Collected data
>>>

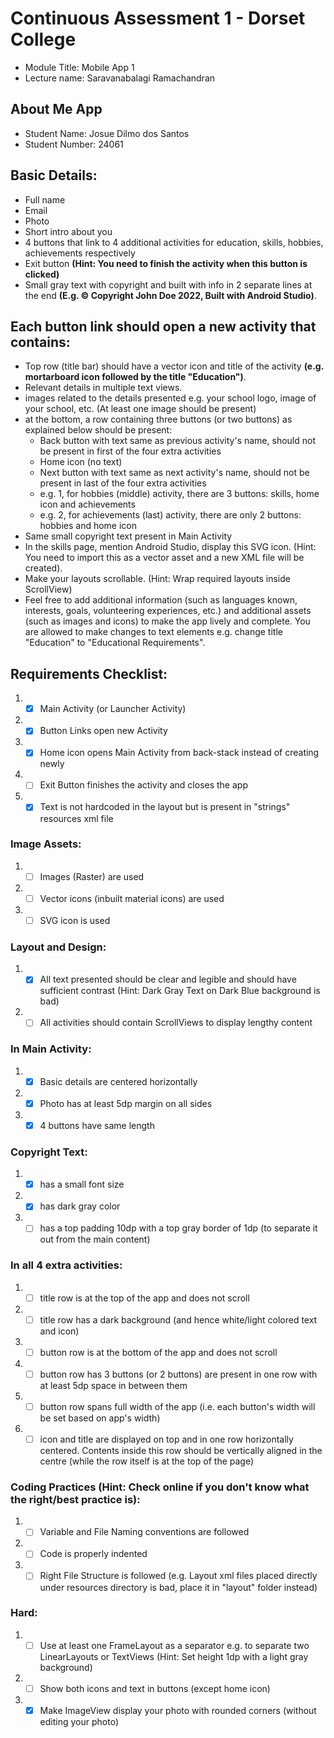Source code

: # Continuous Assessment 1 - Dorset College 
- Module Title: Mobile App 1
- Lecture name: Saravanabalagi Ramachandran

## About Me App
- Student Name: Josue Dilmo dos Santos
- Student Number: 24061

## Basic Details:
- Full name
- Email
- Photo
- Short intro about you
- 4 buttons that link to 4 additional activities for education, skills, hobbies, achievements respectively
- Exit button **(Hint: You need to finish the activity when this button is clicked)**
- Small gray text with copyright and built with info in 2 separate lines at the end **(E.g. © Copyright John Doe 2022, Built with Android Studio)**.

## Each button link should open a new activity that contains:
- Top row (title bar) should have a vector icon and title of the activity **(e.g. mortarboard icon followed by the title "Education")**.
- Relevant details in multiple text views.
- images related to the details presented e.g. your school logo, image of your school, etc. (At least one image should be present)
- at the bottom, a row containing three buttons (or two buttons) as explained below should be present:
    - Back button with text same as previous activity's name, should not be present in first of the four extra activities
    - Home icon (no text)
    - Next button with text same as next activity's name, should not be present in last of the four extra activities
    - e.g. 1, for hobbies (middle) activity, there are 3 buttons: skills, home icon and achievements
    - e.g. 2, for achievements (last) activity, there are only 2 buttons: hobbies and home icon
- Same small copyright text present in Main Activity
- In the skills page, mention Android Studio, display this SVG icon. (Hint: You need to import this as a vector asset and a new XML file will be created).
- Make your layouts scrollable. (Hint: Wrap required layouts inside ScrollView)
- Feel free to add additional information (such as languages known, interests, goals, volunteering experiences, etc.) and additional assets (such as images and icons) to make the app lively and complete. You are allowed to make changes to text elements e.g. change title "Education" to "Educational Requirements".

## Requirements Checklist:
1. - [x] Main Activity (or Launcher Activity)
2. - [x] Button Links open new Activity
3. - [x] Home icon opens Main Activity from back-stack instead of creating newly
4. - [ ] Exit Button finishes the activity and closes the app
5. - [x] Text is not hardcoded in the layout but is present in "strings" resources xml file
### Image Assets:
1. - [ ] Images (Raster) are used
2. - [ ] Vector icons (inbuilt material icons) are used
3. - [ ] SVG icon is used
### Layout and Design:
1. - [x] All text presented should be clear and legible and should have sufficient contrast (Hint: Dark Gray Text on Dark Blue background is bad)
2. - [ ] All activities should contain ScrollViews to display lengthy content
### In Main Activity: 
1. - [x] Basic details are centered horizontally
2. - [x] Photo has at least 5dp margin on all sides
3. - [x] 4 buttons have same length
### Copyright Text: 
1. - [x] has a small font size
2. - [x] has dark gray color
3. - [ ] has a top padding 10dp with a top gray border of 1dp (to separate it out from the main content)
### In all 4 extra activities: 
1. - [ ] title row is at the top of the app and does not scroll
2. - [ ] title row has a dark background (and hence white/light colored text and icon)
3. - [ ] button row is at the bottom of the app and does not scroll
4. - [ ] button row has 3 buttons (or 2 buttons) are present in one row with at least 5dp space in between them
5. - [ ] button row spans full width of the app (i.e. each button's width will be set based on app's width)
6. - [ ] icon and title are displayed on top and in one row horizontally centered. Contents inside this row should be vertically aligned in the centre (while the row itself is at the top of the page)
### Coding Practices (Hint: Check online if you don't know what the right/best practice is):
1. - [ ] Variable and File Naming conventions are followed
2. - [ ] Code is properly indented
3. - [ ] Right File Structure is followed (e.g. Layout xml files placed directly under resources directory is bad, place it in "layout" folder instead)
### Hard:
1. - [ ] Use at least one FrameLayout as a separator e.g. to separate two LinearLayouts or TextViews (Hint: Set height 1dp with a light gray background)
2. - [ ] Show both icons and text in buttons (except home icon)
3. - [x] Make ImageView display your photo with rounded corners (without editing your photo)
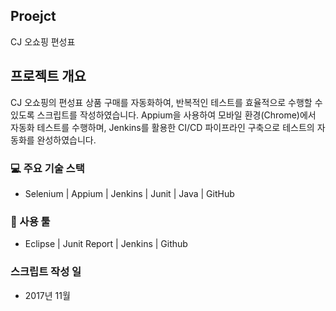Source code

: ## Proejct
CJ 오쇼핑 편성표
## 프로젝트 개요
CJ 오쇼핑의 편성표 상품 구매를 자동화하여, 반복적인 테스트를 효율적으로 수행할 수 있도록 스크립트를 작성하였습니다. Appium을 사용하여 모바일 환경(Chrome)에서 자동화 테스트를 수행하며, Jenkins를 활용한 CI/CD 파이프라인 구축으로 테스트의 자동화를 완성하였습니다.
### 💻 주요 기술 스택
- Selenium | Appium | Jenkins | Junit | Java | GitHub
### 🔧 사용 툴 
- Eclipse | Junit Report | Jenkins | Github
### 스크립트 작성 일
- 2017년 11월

<<<

| What to work on |
Reproduce only the lines above spanning from the line containing "- Next button" through the line containing "2. - [x] Button Links open new Activity", word for word.

| Answer area |
    - Next button with text same as next activity's name, should not be present in last of the four extra activities
    - e.g. 1, for hobbies (middle) activity, there are 3 buttons: skills, home icon and achievements
    - e.g. 2, for achievements (last) activity, there are only 2 buttons: hobbies and home icon
- Same small copyright text present in Main Activity
- In the skills page, mention Android Studio, display this SVG icon. (Hint: You need to import this as a vector asset and a new XML file will be created).
- Make your layouts scrollable. (Hint: Wrap required layouts inside ScrollView)
- Feel free to add additional information (such as languages known, interests, goals, volunteering experiences, etc.) and additional assets (such as images and icons) to make the app lively and complete. You are allowed to make changes to text elements e.g. change title "Education" to "Educational Requirements".

## Requirements Checklist:
1. - [x] Main Activity (or Launcher Activity)
2. - [x] Button Links open new Activity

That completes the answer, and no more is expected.